__EXERCISE PROMPT__
Look for the word "each" in the entries and copy every line where it shows up.

__SOURCE DATA__
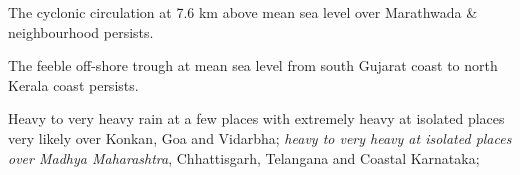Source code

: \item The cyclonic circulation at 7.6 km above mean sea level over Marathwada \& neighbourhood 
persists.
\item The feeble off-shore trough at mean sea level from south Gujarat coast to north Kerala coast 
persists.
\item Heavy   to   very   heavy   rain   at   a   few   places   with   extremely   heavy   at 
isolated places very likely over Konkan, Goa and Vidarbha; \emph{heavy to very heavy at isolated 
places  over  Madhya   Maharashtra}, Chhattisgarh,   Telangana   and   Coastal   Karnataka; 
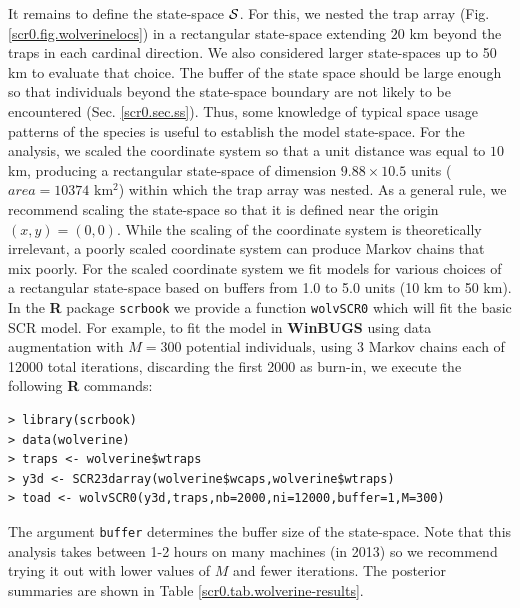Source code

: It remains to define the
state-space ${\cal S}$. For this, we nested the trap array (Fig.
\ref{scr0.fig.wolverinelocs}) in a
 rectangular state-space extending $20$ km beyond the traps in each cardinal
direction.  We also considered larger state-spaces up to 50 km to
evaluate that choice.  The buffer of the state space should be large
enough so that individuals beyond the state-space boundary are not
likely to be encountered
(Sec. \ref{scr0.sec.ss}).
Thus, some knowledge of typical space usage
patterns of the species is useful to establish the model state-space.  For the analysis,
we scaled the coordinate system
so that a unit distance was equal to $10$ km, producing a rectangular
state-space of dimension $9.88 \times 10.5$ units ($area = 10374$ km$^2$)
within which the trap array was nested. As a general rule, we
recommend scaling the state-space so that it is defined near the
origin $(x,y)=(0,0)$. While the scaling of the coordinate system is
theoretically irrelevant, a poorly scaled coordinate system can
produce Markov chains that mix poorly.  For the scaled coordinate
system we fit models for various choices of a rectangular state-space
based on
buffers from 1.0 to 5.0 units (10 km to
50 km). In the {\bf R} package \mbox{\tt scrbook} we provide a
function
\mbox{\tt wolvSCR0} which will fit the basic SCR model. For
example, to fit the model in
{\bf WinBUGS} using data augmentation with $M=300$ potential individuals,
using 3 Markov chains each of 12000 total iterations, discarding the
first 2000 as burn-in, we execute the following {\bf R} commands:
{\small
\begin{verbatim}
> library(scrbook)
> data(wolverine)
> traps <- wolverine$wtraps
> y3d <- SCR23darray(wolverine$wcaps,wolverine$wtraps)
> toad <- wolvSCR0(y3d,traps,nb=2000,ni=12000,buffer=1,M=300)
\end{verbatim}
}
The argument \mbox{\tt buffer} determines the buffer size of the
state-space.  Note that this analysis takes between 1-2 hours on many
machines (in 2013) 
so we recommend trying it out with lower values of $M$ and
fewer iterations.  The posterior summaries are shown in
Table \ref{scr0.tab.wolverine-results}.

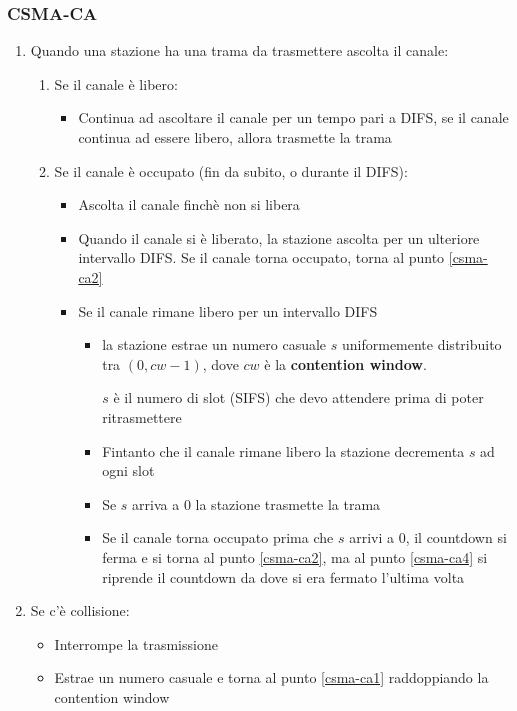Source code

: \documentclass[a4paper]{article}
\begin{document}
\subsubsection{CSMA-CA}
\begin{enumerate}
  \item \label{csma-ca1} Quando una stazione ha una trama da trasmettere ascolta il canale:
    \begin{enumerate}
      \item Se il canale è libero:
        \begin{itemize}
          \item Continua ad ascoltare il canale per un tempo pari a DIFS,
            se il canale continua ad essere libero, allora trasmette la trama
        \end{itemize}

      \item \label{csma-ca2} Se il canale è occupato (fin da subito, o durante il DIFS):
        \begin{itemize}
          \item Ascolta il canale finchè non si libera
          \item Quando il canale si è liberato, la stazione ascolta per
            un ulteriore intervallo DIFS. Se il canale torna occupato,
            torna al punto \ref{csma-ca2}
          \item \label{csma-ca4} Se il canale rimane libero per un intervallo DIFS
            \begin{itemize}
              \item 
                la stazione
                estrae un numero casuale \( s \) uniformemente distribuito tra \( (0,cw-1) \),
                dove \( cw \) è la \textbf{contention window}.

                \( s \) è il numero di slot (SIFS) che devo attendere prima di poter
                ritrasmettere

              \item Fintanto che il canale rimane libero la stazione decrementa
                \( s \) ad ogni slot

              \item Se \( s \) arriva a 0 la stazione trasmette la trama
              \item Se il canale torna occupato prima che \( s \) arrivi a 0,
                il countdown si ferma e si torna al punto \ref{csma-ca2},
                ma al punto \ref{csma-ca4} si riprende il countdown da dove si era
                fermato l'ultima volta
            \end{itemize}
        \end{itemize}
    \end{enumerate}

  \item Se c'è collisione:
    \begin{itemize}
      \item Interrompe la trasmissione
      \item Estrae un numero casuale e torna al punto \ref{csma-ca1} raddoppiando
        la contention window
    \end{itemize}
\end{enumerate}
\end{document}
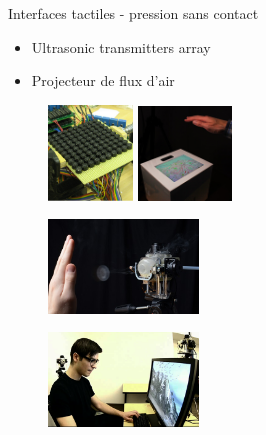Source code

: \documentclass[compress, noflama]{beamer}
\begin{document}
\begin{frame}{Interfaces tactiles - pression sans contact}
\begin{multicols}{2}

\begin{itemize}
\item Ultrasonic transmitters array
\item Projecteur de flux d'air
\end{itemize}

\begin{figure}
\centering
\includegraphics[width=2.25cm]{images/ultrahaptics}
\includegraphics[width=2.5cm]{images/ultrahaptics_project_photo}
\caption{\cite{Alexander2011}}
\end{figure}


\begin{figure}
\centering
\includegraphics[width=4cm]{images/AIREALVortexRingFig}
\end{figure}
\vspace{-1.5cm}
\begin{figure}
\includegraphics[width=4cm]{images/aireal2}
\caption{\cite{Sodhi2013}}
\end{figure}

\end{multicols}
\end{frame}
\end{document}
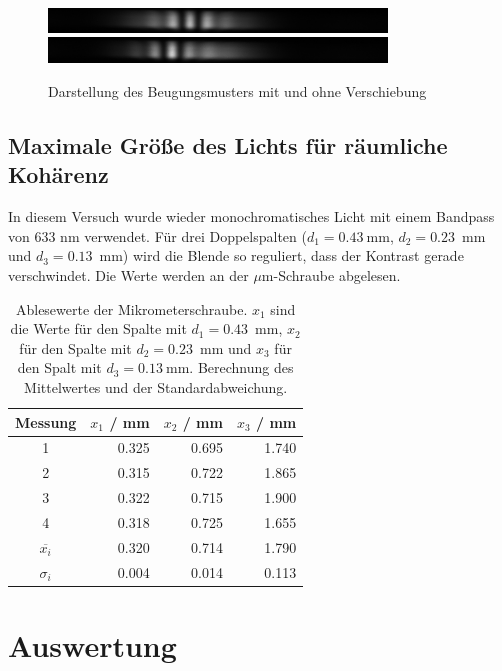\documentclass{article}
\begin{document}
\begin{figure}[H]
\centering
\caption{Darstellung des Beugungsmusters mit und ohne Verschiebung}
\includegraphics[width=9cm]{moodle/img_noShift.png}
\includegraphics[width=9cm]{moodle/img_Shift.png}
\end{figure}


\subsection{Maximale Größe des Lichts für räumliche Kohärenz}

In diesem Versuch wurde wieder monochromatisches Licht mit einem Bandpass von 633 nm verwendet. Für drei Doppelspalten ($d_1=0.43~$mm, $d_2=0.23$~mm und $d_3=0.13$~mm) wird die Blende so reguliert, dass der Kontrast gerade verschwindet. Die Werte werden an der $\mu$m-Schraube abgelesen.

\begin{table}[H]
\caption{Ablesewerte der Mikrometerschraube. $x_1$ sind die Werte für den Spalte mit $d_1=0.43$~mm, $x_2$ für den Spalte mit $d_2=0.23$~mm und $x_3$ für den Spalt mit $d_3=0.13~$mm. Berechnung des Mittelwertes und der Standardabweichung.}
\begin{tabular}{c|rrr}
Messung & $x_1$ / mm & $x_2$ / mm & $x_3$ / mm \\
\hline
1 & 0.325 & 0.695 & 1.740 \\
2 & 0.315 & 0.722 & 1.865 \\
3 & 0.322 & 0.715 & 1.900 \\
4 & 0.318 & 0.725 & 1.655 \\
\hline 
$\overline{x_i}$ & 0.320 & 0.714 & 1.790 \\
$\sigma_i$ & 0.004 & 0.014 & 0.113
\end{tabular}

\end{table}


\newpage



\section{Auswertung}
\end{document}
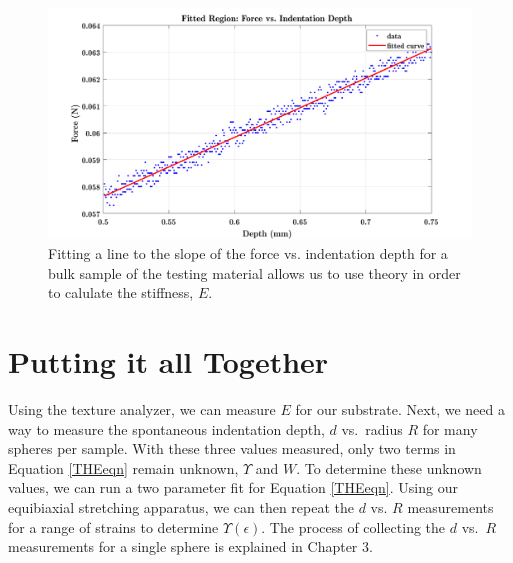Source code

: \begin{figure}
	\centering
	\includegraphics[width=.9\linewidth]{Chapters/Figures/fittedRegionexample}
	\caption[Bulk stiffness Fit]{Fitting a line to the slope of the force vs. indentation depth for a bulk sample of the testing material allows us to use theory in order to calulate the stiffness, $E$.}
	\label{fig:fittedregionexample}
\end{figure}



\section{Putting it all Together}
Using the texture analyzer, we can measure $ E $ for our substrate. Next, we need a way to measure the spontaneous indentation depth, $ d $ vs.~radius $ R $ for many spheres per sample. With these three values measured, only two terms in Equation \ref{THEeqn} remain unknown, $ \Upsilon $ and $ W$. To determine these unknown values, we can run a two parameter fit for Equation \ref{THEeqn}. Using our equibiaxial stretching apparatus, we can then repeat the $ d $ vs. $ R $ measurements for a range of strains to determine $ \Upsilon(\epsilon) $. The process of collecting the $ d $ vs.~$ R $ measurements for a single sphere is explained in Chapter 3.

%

__EXERCISE SOLUTION__
 rectangular state-space extending $20$ km beyond the traps in each cardinal
using 3 Markov chains each of 12000 total iterations, discarding the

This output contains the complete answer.